> **What is required**: Starting at the top of the records below, write out each line exactly as it stands, stopping after the line with "4x_4& + x_5& - 10 \\"; exclude the pictures.

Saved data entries

-.-.-

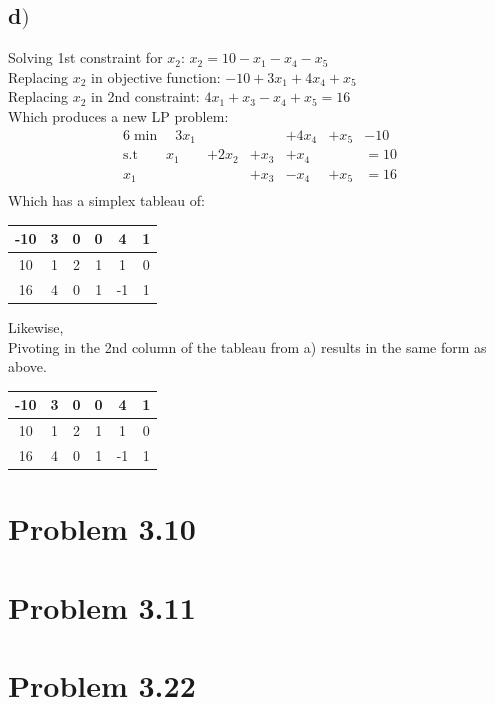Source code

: \documentclass[a4paper,12pt]{article}
\begin{document}
  \subsection*{d\()\)}
    Solving 1st constraint for \(x_2\): \(x_2 = 10 - x_1 - x_4 - x_5\) \\
    Replacing \(x_2\) in objective function: \(-10 + 3x_1 + 4x_4 + x_5\) \\
    Replacing \(x_2\) in 2nd constraint: \(4x_1 + x_3 - x_4 + x_5 = 16\) \\
    Which produces a new LP problem:
    \begin{alignat*}{6}
      \min \quad 3x_1& {}& {}& + 4x_4& + x_5& - 10 \\
      \text{s.t} \quad \quad x_1& + 2x_2& + x_3& + x_4& {}& = 10\\
      x_1& {}& + x_3& - x_4& + x_5& = 16 \\
    \end{alignat*}
    Which has a simplex tableau of:
    \begin{center}
      \begin{tabular}{| c | c c c c c |}
	\hline
	-10 & 3 & 0 & 0 & 4 & 1 \\
	\hline
	10 & 1 & 2 & 1 & 1 & 0 \\
	16 & 4 & 0 & 1 & -1 & 1 \\
	\hline
      \end{tabular}
    \end{center}
    Likewise, \\
    Pivoting in the 2nd column of the tableau from a) results in the same form as above. \\
    \begin{center}
      \begin{tabular}{| c | c c c c c |}
	\hline
	-10 & 3 & 0 & 0 & 4 & 1 \\
	\hline
	10 & 1 & 2 & 1 & 1 & 0 \\
	16 & 4 & 0 & 1 & -1 & 1 \\
	\hline
      \end{tabular}
    \end{center}

\section*{Problem 3.10}
\section*{Problem 3.11}
\section*{Problem 3.22}
\end{document}
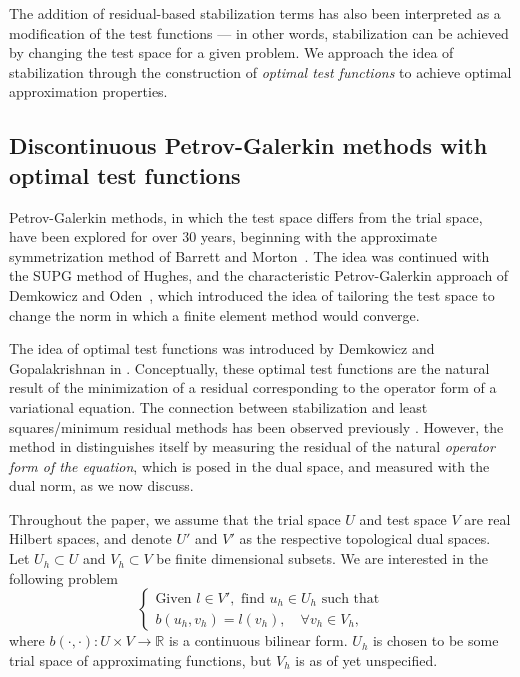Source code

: \documentclass[11pt,onecolumn]{scrartcl}
\newcommand{\eqnlab}[1]{\label{eq:#1}}
\newcommand{\seclab}[1]{\label{sec:#1}}
\newcommand{\mbb}[1]{\mathbb{#1}}
\newcommand{\LRp}[1]{\left( #1 \right)}
\begin{document}
The addition of residual-based stabilization terms has also been interpreted as a modification of the test functions --- in other words, stabilization can be achieved by changing the test space for a given problem.  We approach the idea of stabilization through the construction of \textit{optimal test functions} to achieve optimal approximation properties.


\subsection{Discontinuous Petrov-Galerkin methods with optimal test functions}
\seclab{optimalTest} Petrov-Galerkin methods, in which the test space
differs from the trial space, have been explored for over 30 years,
beginning with the approximate symmetrization method of Barrett and
Morton~\cite{BARRETT01101981}. The idea was continued with the SUPG
method of Hughes, and the characteristic Petrov-Galerkin approach of
Demkowicz and Oden~\cite{Demkowicz1986188}, which introduced the
idea of tailoring the test space to change the norm in which a finite
element method would converge.

The idea of optimal test functions was introduced by Demkowicz and
Gopalakrishnan in \cite{DPG2}.  Conceptually, these optimal test
functions are the natural result of the minimization of a residual
corresponding to the operator form of a variational equation. The
connection between stabilization and least squares/minimum residual
methods has been observed previously \cite{GLS}. However, the method in \cite{DPG2} distinguishes itself
by measuring the residual of the natural \textit{operator form of the equation}, which is posed in the dual space, and measured with the dual norm, as we now discuss. 	

Throughout the paper, we assume that the trial space $U$ and test space $V$ are real Hilbert spaces, and denote $U'$ and $V'$ as the respective topological dual spaces. Let $U_h \subset U$ and $V_h\subset V$ be finite dimensional subsets. We are interested in the following problem  
\begin{equation}
\eqnlab{variationEq}
\left\{
  \begin{array}{l}
    \text{Given } l \in V', \text{ find } u_h \in U_h  \text{ such that} \\ 
    b(u_h,v_h) = l(v_h), \quad \forall v_h\in V_h,
  \end{array}
  \right.
\end{equation}
where $b\LRp{\cdot,\cdot}: U \times V \to \mbb{R}$ is a continuous
bilinear form.  $U_h$ is chosen to be some trial space of approximating functions, but $V_h$ is as of yet unspecified. 
\end{document}
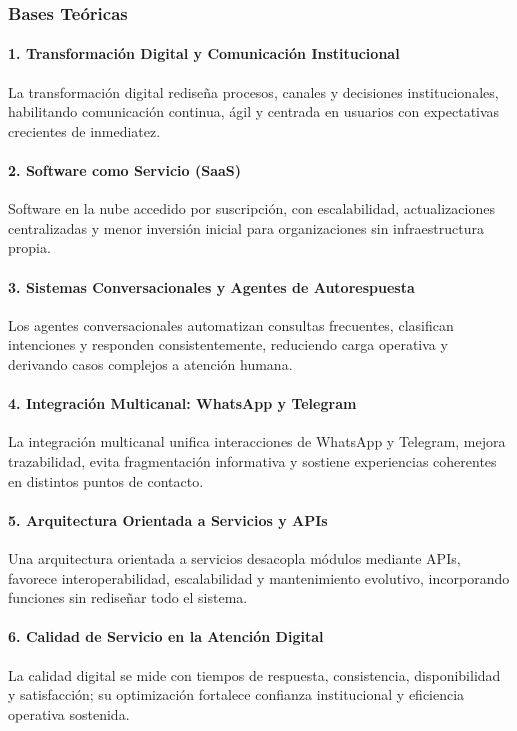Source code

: \subsubsection{Bases Teóricas}

\paragraph{1. Transformación Digital y Comunicación Institucional}
La transformación digital rediseña procesos, canales y decisiones institucionales, habilitando comunicación continua, ágil y centrada en usuarios con expectativas crecientes de inmediatez.

\paragraph{2. Software como Servicio (SaaS)}
Software en la nube accedido por suscripción, con escalabilidad, actualizaciones centralizadas y menor inversión inicial para organizaciones sin infraestructura propia.

\paragraph{3. Sistemas Conversacionales y Agentes de Autorespuesta}
Los agentes conversacionales automatizan consultas frecuentes, clasifican intenciones y responden consistentemente, reduciendo carga operativa y derivando casos complejos a atención humana.

\paragraph{4. Integración Multicanal: WhatsApp y Telegram}
La integración multicanal unifica interacciones de WhatsApp y Telegram, mejora trazabilidad, evita fragmentación informativa y sostiene experiencias coherentes en distintos puntos de contacto.

\paragraph{5. Arquitectura Orientada a Servicios y APIs}
Una arquitectura orientada a servicios desacopla módulos mediante APIs, favorece interoperabilidad, escalabilidad y mantenimiento evolutivo, incorporando funciones sin rediseñar todo el sistema.

\paragraph{6. Calidad de Servicio en la Atención Digital}
La calidad digital se mide con tiempos de respuesta, consistencia, disponibilidad y satisfacción; su optimización fortalece confianza institucional y eficiencia operativa sostenida.

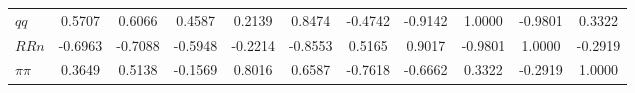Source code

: \begin{center}
\begin{longtable}{lcccccccccc}
$qq         $	 & 	     0.5707	 & 	     0.6066	 & 	     0.4587	 & 	     0.2139	 & 	     0.8474	 & 	    -0.4742	 & 	    -0.9142	 & 	     1.0000	 & 	    -0.9801	 & 	     0.3322 \\ 
$RRn        $	 & 	    -0.6963	 & 	    -0.7088	 & 	    -0.5948	 & 	    -0.2214	 & 	    -0.8553	 & 	     0.5165	 & 	     0.9017	 & 	    -0.9801	 & 	     1.0000	 & 	    -0.2919 \\ 
$\pi\pi     $	 & 	     0.3649	 & 	     0.5138	 & 	    -0.1569	 & 	     0.8016	 & 	     0.6587	 & 	    -0.7618	 & 	    -0.6662	 & 	     0.3322	 & 	    -0.2919	 & 	     1.0000 \\ 
\end{longtable}
 \end{center}
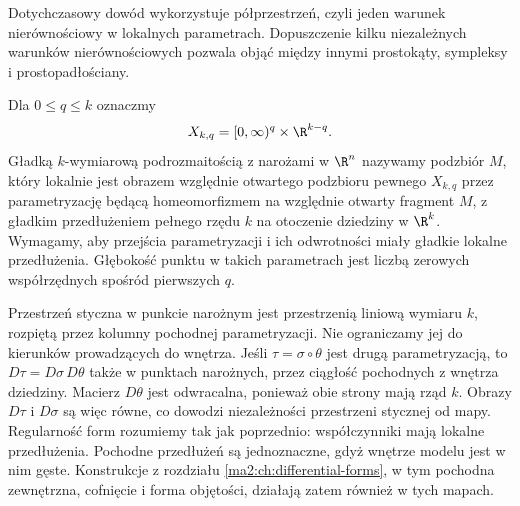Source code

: Dotychczasowy dowód wykorzystuje półprzestrzeń,
czyli jeden warunek nierównościowy w lokalnych
parametrach. Dopuszczenie kilku niezależnych
warunków nierównościowych pozwala objąć między
innymi prostokąty, sympleksy i prostopadłościany.

\begin{definicja}
\label{ma2:def:stokes-corners}
Dla $0\le q\le k$ oznaczmy
\[
 X_{k,q}=[0,\infty)^q\times\R^{k-q}.
\]
Gładką $k$-wymiarową podrozmaitością z narożami
w $\R^n$ nazywamy podzbiór $M$, który lokalnie
jest obrazem względnie otwartego podzbioru
pewnego $X_{k,q}$ przez parametryzację będącą
homeomorfizmem na względnie otwarty fragment $M$,
z gładkim przedłużeniem pełnego rzędu $k$
na otoczenie dziedziny w $\R^k$.
Wymagamy, aby przejścia parametryzacji i ich
odwrotności miały gładkie lokalne przedłużenia.
Głębokość punktu w takich parametrach jest
liczbą zerowych współrzędnych spośród pierwszych $q$.
\end{definicja}

Przestrzeń styczna w punkcie narożnym jest
przestrzenią liniową wymiaru $k$, rozpiętą przez
kolumny pochodnej parametryzacji. Nie ograniczamy
jej do kierunków prowadzących do wnętrza.
Jeśli $\tau=\sigma\circ\theta$ jest drugą
parametryzacją, to $D\tau=D\sigma\,D\theta$
także w punktach narożnych, przez ciągłość
pochodnych z wnętrza dziedziny.
Macierz $D\theta$ jest odwracalna, ponieważ
obie strony mają rząd $k$.
Obrazy $D\tau$ i $D\sigma$ są więc równe,
co dowodzi niezależności przestrzeni stycznej
od mapy.
Regularność form rozumiemy tak jak poprzednio:
współczynniki mają lokalne przedłużenia.
Pochodne przedłużeń są jednoznaczne, gdyż
wnętrze modelu jest w nim gęste. Konstrukcje
z rozdziału \ref{ma2:ch:differential-forms},
w tym pochodna zewnętrzna, cofnięcie i forma
objętości, działają zatem również w tych mapach.

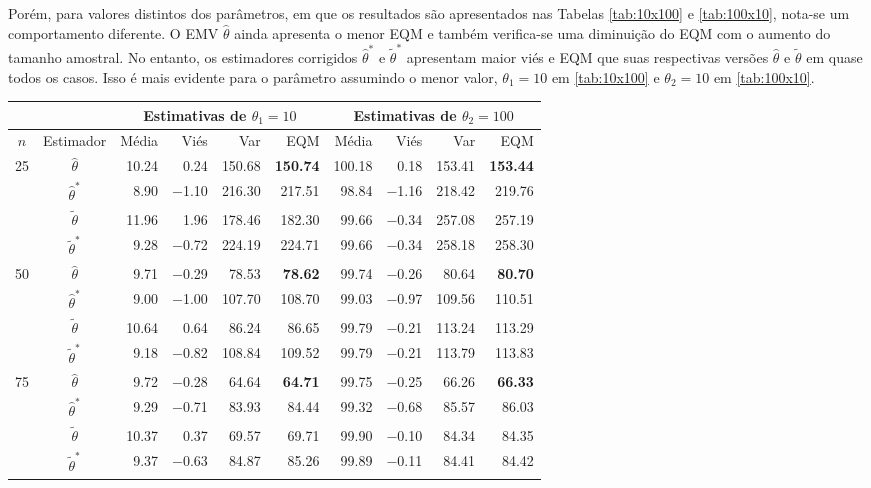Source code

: \documentclass[12pt]{article}
\theoremstyle{definition}
\begin{document}
Porém, para valores distintos dos parâmetros, em que os resultados são apresentados nas Tabelas \ref{tab:10x100} e \ref{tab:100x10}, nota-se um comportamento diferente. O EMV $\hat{\theta}$ ainda apresenta o menor EQM e também verifica-se uma diminuição do EQM com o aumento do tamanho amostral. No entanto, os estimadores corrigidos $\hat{\theta}^*$ e $\tilde{\theta}^*$ apresentam maior viés e EQM que suas respectivas versões $\hat{\theta}$ e $\tilde{\theta}$ em quase todos os casos. Isso é mais evidente para o parâmetro assumindo o menor valor, $\theta_1 = 10$ em \ref{tab:10x100} e $\theta_2 = 10$ em \ref{tab:100x10}.


\begin{table}[htbp]
\centering
\begin{tabular}{c|c|rrrr|rrrr}
 \multicolumn{2}{c}{} & \multicolumn{4}{|c|}{Estimativas de $\theta_1=10$} &  \multicolumn{4}{c}{Estimativas de $\theta_2=100$} \\
  \hline
 $n$ & Estimador & Média & Viés & Var & EQM & Média & Viés & Var & EQM \\ 
  \hline
   25 & $\hat{\theta}$ & 10.24 & 0.24 & 150.68 & \textbf{150.74} & 100.18 & 0.18 & 153.41 & \textbf{153.44} \\ 
    & $\hat{\theta}^*$ & 8.90 & $-$1.10 & 216.30 & 217.51 & 98.84 & $-$1.16 & 218.42 & 219.76 \\ 
    & $\tilde{\theta}$ & 11.96 & 1.96 & 178.46 & 182.30 & 99.66 & $-$0.34 & 257.08 & 257.19 \\ 
    & $\tilde{\theta}^*$ & 9.28 & $-$0.72 & 224.19 & 224.71 & 99.66 & $-$0.34 & 258.18 & 258.30 \\ 
  
   \hline
    50 & $\hat{\theta}$ & 9.71 & $-$0.29 & 78.53 & \textbf{78.62} & 99.74 & $-$0.26 & 80.64 & \textbf{80.70} \\ 
        & $\hat{\theta}^*$ & 9.00 & $-$1.00 & 107.70 & 108.70 & 99.03 & $-$0.97 & 109.56 & 110.51 \\ 
        & $\tilde{\theta}$ & 10.64 & 0.64 & 86.24 & 86.65 & 99.79 & $-$0.21 & 113.24 & 113.29 \\ 
        & $\tilde{\theta}^*$ & 9.18 & $-$0.82 & 108.84 & 109.52 & 99.79 & $-$0.21 & 113.79 & 113.83 \\  

    \hline
    75 & $\hat{\theta}$ & 9.72 & $-$0.28 & 64.64 & \textbf{64.71} & 99.75 & $-$0.25 & 66.26 & \textbf{66.33} \\ 
        & $\hat{\theta}^*$ & 9.29 & $-$0.71 & 83.93 & 84.44 & 99.32 & $-$0.68 & 85.57 & 86.03 \\ 
        & $\tilde{\theta}$ & 10.37 & 0.37 & 69.57 & 69.71 & 99.90 & $-$0.10 & 84.34 & 84.35 \\ 
        & $\tilde{\theta}^*$ & 9.37 & $-$0.63 & 84.87 & 85.26 & 99.89 & $-$0.11 & 84.41 & 84.42 \\


\end{tabular}
\end{table}
\end{document}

-.-.-

> **Task result**:
Source code

: \documentclass[a4paper,12pt]{article}
\begin{document}
  \subsection*{d\()\)}
    Solving 1st constraint for \(x_2\): \(x_2 = 10 - x_1 - x_4 - x_5\) \\
    Replacing \(x_2\) in objective function: \(-10 + 3x_1 + 4x_4 + x_5\) \\
    Replacing \(x_2\) in 2nd constraint: \(4x_1 + x_3 - x_4 + x_5 = 16\) \\
    Which produces a new LP problem:
    \begin{alignat*}{6}
      \min \quad 3x_1& {}& {}& + 4x_4& + x_5& - 10 \\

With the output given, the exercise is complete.